Altimmune MASH Drug Data Earns 1 'Best of EASL' Selection

Altimmune Inc. (Nasdaq: ALT) announced that 48-week data from its pemvidutide trial in metabolic dysfunction-associated steatohepatitis (MASH) has been selected for the “Best of EASL 2026,” a distinction highlighting its significance ahead of the annual liver congress.

The selection by the European Association for the Study of the Liver (EASL) suggests the late-stage data is viewed as a noteworthy contribution to the scientific program. "A copy of the oral presentation and posters will be available in the Events section of the Altimmune website," the company said in its statement.

The full 48-week efficacy and safety results from the IMPACT Phase 2b trial will be presented orally on May 28. Additional posters include a late-breaking abstract on 24-week fibrosis regression analyzed by digital pathology, a responder analysis using multiple non-invasive tests, and the drug's effect on cardiovascular risk factors over 48 weeks.

The "Best of EASL" recognition is a significant vote of confidence for pemvidutide, potentially de-risking the asset for investors and attracting partners. The drug, a balanced 1:1 glucagon and GLP-1 dual agonist, holds both Fast Track and Breakthrough Therapy designations from the FDA for MASH.

Detailed Presentation Schedule

Altimmune will feature its data across one oral and three poster presentations at the EASL Congress 2026 in Barcelona. The main event is the oral presentation by Dr. Mazen Noureddin of Houston Methodist Hospital, which will cover the top-line 48-week results from the IMPACT study.

The presentations are scheduled as follows:

Oral Presentation (48-Week Data): Thursday, May 28, at 17:00 CEST.
Late-Breaking Poster (24-Week Fibrosis Regression): Wednesday, May 27, at 08:30 CEST.
Poster (24-Week Non-Invasive Tests): Friday, May 29, from 08:30-17:00 CEST.
Poster (48-Week Cardiovascular Factors): Friday, May 29, from 08:30-17:00 CEST.

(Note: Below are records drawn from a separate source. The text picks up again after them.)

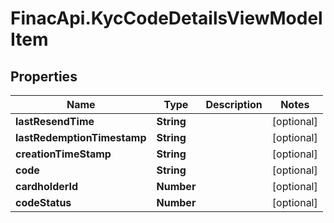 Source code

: # FinacApi.KycCodeDetailsViewModelItem

## Properties
Name | Type | Description | Notes
------------ | ------------- | ------------- | -------------
**lastResendTime** | **String** |  | [optional] 
**lastRedemptionTimestamp** | **String** |  | [optional] 
**creationTimeStamp** | **String** |  | [optional] 
**code** | **String** |  | [optional] 
**cardholderId** | **Number** |  | [optional] 
**codeStatus** | **Number** |  | [optional] 
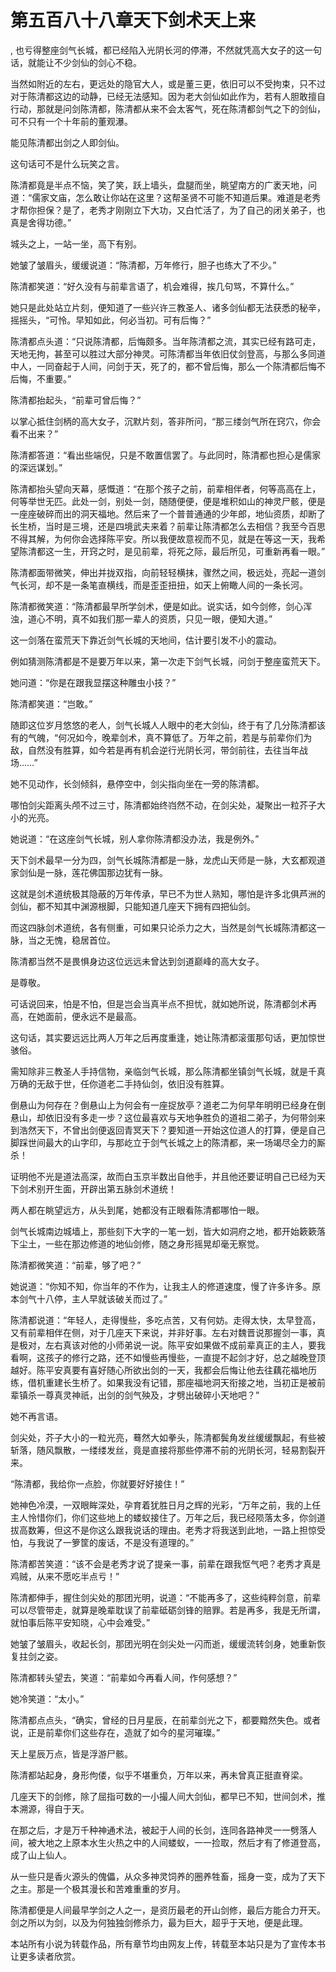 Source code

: # 第五百八十八章天下剑术天上来
,  也亏得整座剑气长城，都已经陷入光阴长河的停滞，不然就凭高大女子的这一句话，就能让不少剑仙的剑心不稳。
   当然如附近的左右，更远处的隐官大人，或是董三更，依旧可以不受拘束，只不过对于陈清都这边的动静，已经无法感知。因为老大剑仙如此作为，若有人胆敢擅自行动，那就是问剑陈清都，陈清都从来不会太客气，死在陈清都剑气之下的剑仙，可不只有一个十年前的董观瀑。
   能见陈清都出剑之人即剑仙。
   这句话可不是什么玩笑之言。
   陈清都竟是半点不恼，笑了笑，跃上墙头，盘腿而坐，眺望南方的广袤天地，问道：“儒家文庙，怎么敢让你站在这里？这帮圣贤不可能不知道后果。难道是老秀才帮你担保？是了，老秀才刚刚立下大功，又白忙活了，为了自己的闭关弟子，也真是舍得功德。”
   城头之上，一站一坐，高下有别。
   她皱了皱眉头，缓缓说道：“陈清都，万年修行，胆子也练大了不少。”
   陈清都笑道：“好久没有与前辈言语了，机会难得，挨几句骂，不算什么。”
   她只是此处站立片刻，便知道了一些兴许三教圣人、诸多剑仙都无法获悉的秘辛，摇摇头，“可怜。早知如此，何必当初。可有后悔？”
   陈清都点头道：“只说陈清都，后悔颇多。当年陈清都之流，其实已经有路可走，天地无拘，甚至可以胜过大部分神灵。可陈清都当年依旧仗剑登高，与那么多同道中人，一同奋起于人间，问剑于天，死了的，都不曾后悔，那么一个陈清都后悔不后悔，不重要。”
   陈清都抬起头，“前辈可曾后悔？”
   以掌心抵住剑柄的高大女子，沉默片刻，答非所问，“那三缕剑气所在窍穴，你会看不出来？”
   陈清都答道：“看出些端倪，只是不敢置信罢了。与此同时，陈清都也担心是儒家的深远谋划。”
   陈清都抬头望向天幕，感慨道：“在那个孩子之前，前辈相伴者，何等高高在上，何等举世无匹。此处一剑，别处一剑，随随便便，便是堆积如山的神灵尸骸，便是一座座破碎而出的洞天福地。然后来了一个普普通通的少年郎，地仙资质，却断了长生桥，当时是三境，还是四境武夫来着？前辈让陈清都怎么去相信？我至今百思不得其解，为何你会选择陈平安。所以我便故意视而不见，就是在等这一天，我希望陈清都这一生，开窍之时，是见前辈，将死之际，最后所见，可重新再看一眼。”
   陈清都面带微笑，伸出并拢双指，向前轻轻横抹，骤然之间，极远处，亮起一道剑气长河，却不是一条笔直横线，而是歪歪扭扭，如天上俯瞰人间的一条长河。
   陈清都微笑道：“陈清都最早所学剑术，便是如此。说实话，如今剑修，剑心浑浊，道心不明，真不如我们那一辈人的资质，只见一眼，便知大道。”
   这一剑落在蛮荒天下靠近剑气长城的天地间，估计要引发不小的震动。
   例如猜测陈清都是不是要万年以来，第一次走下剑气长城，问剑于整座蛮荒天下。
   她问道：“你是在跟我显摆这种雕虫小技？”
   陈清都笑道：“岂敢。”
   随即这位岁月悠悠的老人，剑气长城人人眼中的老大剑仙，终于有了几分陈清都该有的气魄，“何况如今，晚辈剑术，真不算低了。万年之前，若是与前辈你们为敌，自然没有胜算，如今若是再有机会逆行光阴长河，带剑前往，去往当年战场……”
   她不见动作，长剑倾斜，悬停空中，剑尖指向坐在一旁的陈清都。
   哪怕剑尖距离头颅不过三寸，陈清都始终岿然不动，在剑尖处，凝聚出一粒芥子大小的光亮。
   她说道：“在这座剑气长城，别人拿你陈清都没办法，我是例外。”
   天下剑术最早一分为四，剑气长城陈清都是一脉，龙虎山天师是一脉，大玄都观道家剑仙是一脉，莲花佛国那边犹有一脉。
   这就是剑术道统极其隐蔽的万年传承，早已不为世人熟知，哪怕是许多北俱芦洲的剑仙，都不知其中渊源根脚，只能知道几座天下拥有四把仙剑。
   而这四脉剑术道统，各有侧重，可如果只论杀力之大，当然是剑气长城陈清都这一脉，当之无愧，稳居首位。
   陈清都当然不是畏惧身边这位远远未曾达到剑道巅峰的高大女子。
   是尊敬。
   可话说回来，怕是不怕，但是岂会当真半点不担忧，就如她所说，陈清都剑术再高，在她面前，便永远不是最高。
   这句话，其实要远远比两人万年之后再度重逢，她让陈清都滚蛋那句话，更加惊世骇俗。
   需知除非三教圣人手持信物，亲临剑气长城，那么陈清都坐镇剑气长城，就是千真万确的无敌于世，任你道老二手持仙剑，依旧没有胜算。
   倒悬山为何存在？倒悬山上为何会有一座捉放亭？道老二为何早年明明已经身在倒悬山，却依旧没有多走一步？这位最喜欢与天地争胜负的道祖二弟子，为何带剑来到浩然天下，不曾出剑便返回青冥天下？要知道一开始这位道人的打算，便是自己脚踩世间最大的山字印，与那屹立于剑气长城之上的陈清都，来一场竭尽全力的厮杀！
   证明他不光是道法高深，故而白玉京半数出自他手，并且他还要证明自己已经为天下剑术别开生面，开辟出第五脉剑术道统！
   两人都在眺望远方，从头到尾，她都没有正眼看陈清都哪怕一眼。
   剑气长城南边城墙上，那些刻下大字的一笔一划，皆大如洞府之地，都开始簌簌落下尘土，一些在那边修道的地仙剑修，随之身形摇晃却毫无察觉。
   陈清都微笑道：“前辈，够了吧？”
   她说道：“你知不知，你当年的不作为，让我主人的修道速度，慢了许多许多。原本剑气十八停，主人早就该破关而过了。”
   陈清都说道：“年轻人，走得慢些，多吃点苦，又有何妨。走得太快，太早登高，又有前辈相伴在侧，对于几座天下来说，并非好事。左右对魏晋说那握剑一事，真是极对，左右真该对他的小师弟说一说。陈平安如果做不成前辈真正的主人，要我看啊，这孩子的修行之路，还不如慢些再慢些，一直提不起剑才好，总之越晚登顶越好。陈平安真要有喜好随心所欲出剑的一天，我都会后悔让他去往藕花福地历练，借机重建长生桥了。如果我没有记错，那座福地洞天衔接之地，当初正是被前辈镇杀一尊真灵神祇，出剑的剑气殃及，才劈出破碎小天地吧？”
   她不再言语。
   剑尖处，芥子大小的一粒光亮，蓦然大如拳头，陈清都鬓角发丝缓缓飘起，有些被斩落，随风飘散，一缕缕发丝，竟是直接将那些停滞不前的光阴长河，轻易割裂开来。
   “陈清都，我给你一点脸，你就要好好接住！”
   她神色冷漠，一双眼眸深处，孕育着犹胜日月之辉的光彩，“万年之前，我的上任主人怜惜你们，你们这些地上的蝼蚁接住了。万年之后，我已经陨落太多，你剑道拔高数筹，但这不是你这么跟我说话的理由。老秀才将我送到此地，一路上担惊受怕，与我说了一箩筐的废话，不是没有道理的。”
   陈清都苦笑道：“该不会是老秀才说了提亲一事，前辈在跟我怄气吧？老秀才真是鸡贼，从来不愿吃半点亏！”
   陈清都伸手，握住剑尖处的那团光明，说道：“不能再多了，这些纯粹剑意，前辈可以尽管带走，就算是晚辈耽误了前辈砥砺剑锋的赔罪。若是再多，我是无所谓，就怕事后陈平安知晓，心中会难受。”
   她皱了皱眉头，收起长剑，那团光明在剑尖处一闪而逝，缓缓流转剑身，她重新恢复拄剑之姿。
   陈清都转头望去，笑道：“前辈如今再看人间，作何感想？”
   她冷笑道：“太小。”
   陈清都点点头，“确实，曾经的日月星辰，在前辈剑光之下，都要黯然失色。或者说，正是前辈你们这些存在，造就了如今的星河璀璨。”
   天上星辰万点，皆是浮游尸骸。
   陈清都站起身，身形佝偻，似乎不堪重负，万年以来，再未曾真正挺直脊梁。
   几座天下的剑修，除了屈指可数的一小撮人间大剑仙，都早已不知，世间剑术，推本溯源，得自于天。
   在那之后，才是万千种神通术法，被起于人间的长剑，连同各路神灵一一劈落人间，被大地之上原本水生火热之中的人间蝼蚁，一一捡取，然后才有了修道登高，成了山上仙人。
   从一些只是香火源头的傀儡，从众多神灵饲养的圈养牲畜，摇身一变，成为了天下之主。那是一个极其漫长和苦难重重的岁月。
   陈清都便是人间最早学剑之人之一，是资历最老的开山剑修，最后方能合力开天。剑之所以为剑，以及为何独独剑修杀力，最为巨大，超乎于天地，便是此理。
  本站所有小说为转载作品，所有章节均由网友上传，转载至本站只是为了宣传本书让更多读者欣赏。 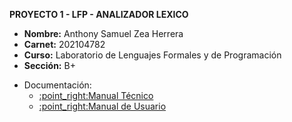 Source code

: **PROYECTO 1 - LFP - ANALIZADOR LEXICO**

- **Nombre:** Anthony Samuel Zea Herrera
- **Carnet:** 202104782
- **Curso:** Laboratorio de Lenguajes Formales y de Programación
- **Sección:** B+

<ul>
  <li>Documentación:
    <ul>
       <li><a href="https://github.com/USAC-AnthonyZea/-LFP-Proyecto1_202104782/blob/main/Documentacion/Manual_Tecnico/Manual_Tecnico.md" target="_blank">:point_right:Manual Técnico</a></li>
       <li><a href="https://github.com/USAC-AnthonyZea/-LFP-Proyecto1_202104782/blob/main/Documentacion/Manual_Usuario/Manual_de_Usuario.md" target="_blank">:point_right:Manual de Usuario</a></li>
    </ul>
  </li>
</ul>
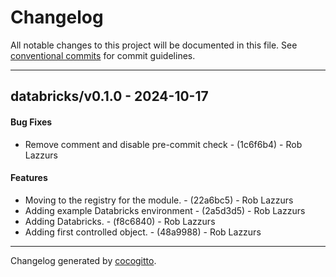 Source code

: # Changelog
All notable changes to this project will be documented in this file. See [conventional commits](https://www.conventionalcommits.org/) for commit guidelines.

- - -
## databricks/v0.1.0 - 2024-10-17
#### Bug Fixes
- Remove comment and disable pre-commit check - (1c6f6b4) - Rob Lazzurs
#### Features
- Moving to the registry for the module. - (22a6bc5) - Rob Lazzurs
- Adding example Databricks environment - (2a5d3d5) - Rob Lazzurs
- Adding Databricks. - (f8c6840) - Rob Lazzurs
- Adding first controlled object. - (48a9988) - Rob Lazzurs

- - -

Changelog generated by [cocogitto](https://github.com/cocogitto/cocogitto).
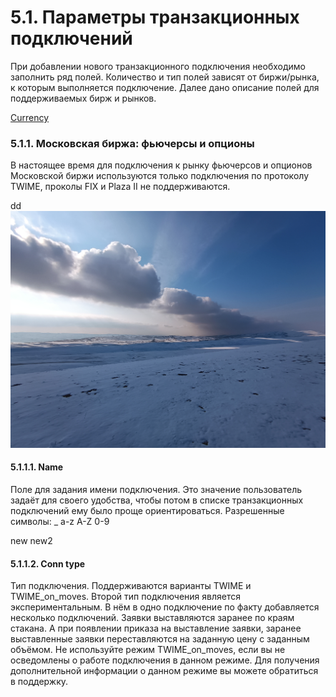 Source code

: # 5.1. Параметры транзакционных подключений

При добавлении нового транзакционного подключения необходимо заполнить ряд полей. Количество и тип полей зависят от биржи/рынка, к которым выполняется подключение. Далее дано описание полей для поддерживаемых бирж и рынков.

[Currency](/docs/params/positions.html#positions-currency)


### 5.1.1. Московская биржа: фьючерсы и опционы

В настоящее время для подключения к рынку фьючерсов и опционов Московской биржи используются только подключения по протоколу TWIME, проколы FIX и Plaza II не поддерживаются.

dd
![](../img/timg.jpg)

#### 5.1.1.1. Name

Поле для задания имени подключения. Это значение пользователь задаёт для своего удобства, чтобы потом в списке транзакционных подключений ему было проще ориентироваться. Разрешенные символы: _ a-z A-Z 0-9

new new2


#### 5.1.1.2. Conn type

Тип подключения. Поддерживаются варианты TWIME и TWIME_on_moves. Второй тип подключения является экспериментальным. В нём в одно подключение по факту добавляется несколько подключений. Заявки выставляются заранее по краям стакана. А при появлении приказа на выставление заявки, заранее выставленные заявки переставляются на заданную цену с заданным объёмом. Не используйте режим TWIME_on_moves, если вы не осведомлены о работе подключения в данном режиме. Для получения дополнительной информации о данном режиме вы можете обратиться в поддержку.
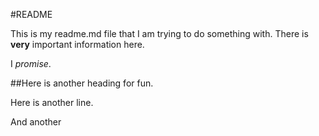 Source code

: #README

This is my readme.md file that I am trying to do something with.  There is **very** important information here.

I *promise*.

##Here is another heading for fun.

Here is another line.

And another
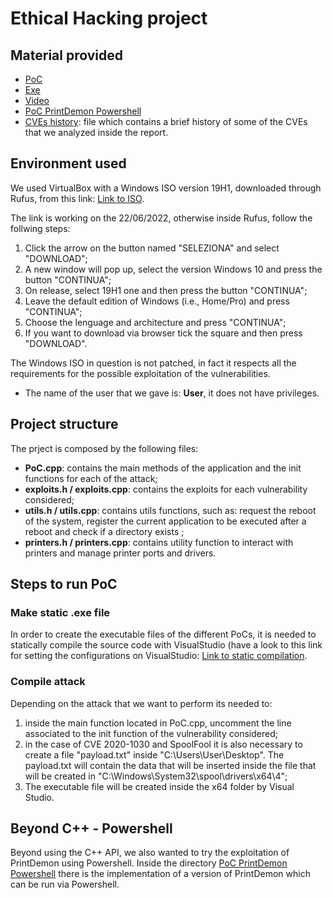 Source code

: # Ethical Hacking project

## Material provided
- [PoC](PoC/)
- [Exe](exe/)
- [Video](video/)
- [PoC PrintDemon Powershell](<PrintDemon PowerShell/>)
- [CVEs history](CVEs.md): file which contains a brief history of some of the CVEs that we analyzed inside the report.

## Environment used
We used VirtualBox with a Windows ISO version 19H1, downloaded through Rufus, from this link:
[Link to ISO](https://software.download.prss.microsoft.com/dbazure/Win10_1903_V1_EnglishInternational_x64.iso?t=a7b8800e-5b38-4072-b7b6-aa5e31c4e718&e=1655976965&h=61e61f133be9fc7aada697d56d2afffd87a5abec92cb48fe20758be55a3dd4c6).

The link is working on the 22/06/2022, otherwise inside Rufus, follow the follwing steps:
1. Click the arrow on the button named "SELEZIONA" and select "DOWNLOAD";
2. A new window will pop up, select the version Windows 10 and press the button "CONTINUA";
3. On release, select 19H1 one and then press the button "CONTINUA";
4. Leave the default edition of Windows (i.e., Home/Pro) and press "CONTINUA";
5. Choose the lenguage and architecture and press "CONTINUA";
6. If you want to download via browser tick the square and then press "DOWNLOAD".

The Windows ISO in question is not patched, in fact it respects all the requirements for the possible exploitation of the vulnerabilities.
- The name of the user that we gave is: **User**, it does not have privileges.

## Project structure  
The prject is composed by the following files: 
- **PoC.cpp**: contains the main methods of the application and the init functions for each of the attack;
- **exploits.h / exploits.cpp**: contains the exploits for each vulnerability considered;
- **utils.h / utils.cpp**: contains utils functions, such as: request the reboot of the system, register the current application to be executed after a reboot and check if a directory exists ;
- **printers.h / printers.cpp**: contains utility function to interact with printers and manage printer ports and drivers.

## Steps to run PoC
### Make static .exe file 
In order to create the executable files of the different PoCs, it is needed to statically compile the source code with VisualStudio (have a look to this link for setting the configurations on VisualStudio: [Link to static compilation](https://stackoverflow.com/questions/37398/how-do-i-make-a-fully-statically-linked-exe-with-visual-studio-express-2005).

### Compile attack 
Depending on the attack that we want to perform its needed to: 
1. inside the main function located in PoC.cpp, uncomment the line associated to the init function of the vulnerability considered; 
2. in the case of CVE 2020-1030 and SpoolFool it is also necessary to create a file "payload.txt" inside "C:\Users\User\Desktop". The payload.txt will contain the data that will be inserted inside the file that will be created in "C:\Windows\System32\spool\drivers\x64\4";
3. The executable file will be created inside the x64 folder by Visual Studio.

## Beyond C++ - Powershell
Beyond using the C++ API, we also wanted to try the exploitation of PrintDemon using Powershell.
Inside the directory [PoC PrintDemon Powershell](<PrintDemon PowerShell/>) there is the implementation of a version of PrintDemon which can be run via Powershell.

IMPACT Trial and Pemvidutide Profile

The IMPACT Phase 2b study enrolled 212 participants with biopsy-confirmed MASH and significant fibrosis (stages F2 or F3). Patients were randomized to receive weekly injections of 1.2 mg or 1.8 mg of pemvidutide, or a placebo, for 48 weeks. The trial's primary endpoints, measured at 24 weeks, were MASH resolution or fibrosis improvement.

Pemvidutide is also being developed for alcohol use disorder and alcohol-associated liver disease in separate Phase 2 trials.

The selection for the "Best of EASL" summary deck is a strong positive signal ahead of the full data disclosure. For a company in the highly competitive MASH space, such an honor suggests the results are clinically meaningful and statistically significant, which could have a major impact on the company's valuation and future development plans. Investors will be closely watching the detailed efficacy and safety profile presented on May 28.

This article is for informational purposes only and does not constitute investment advice.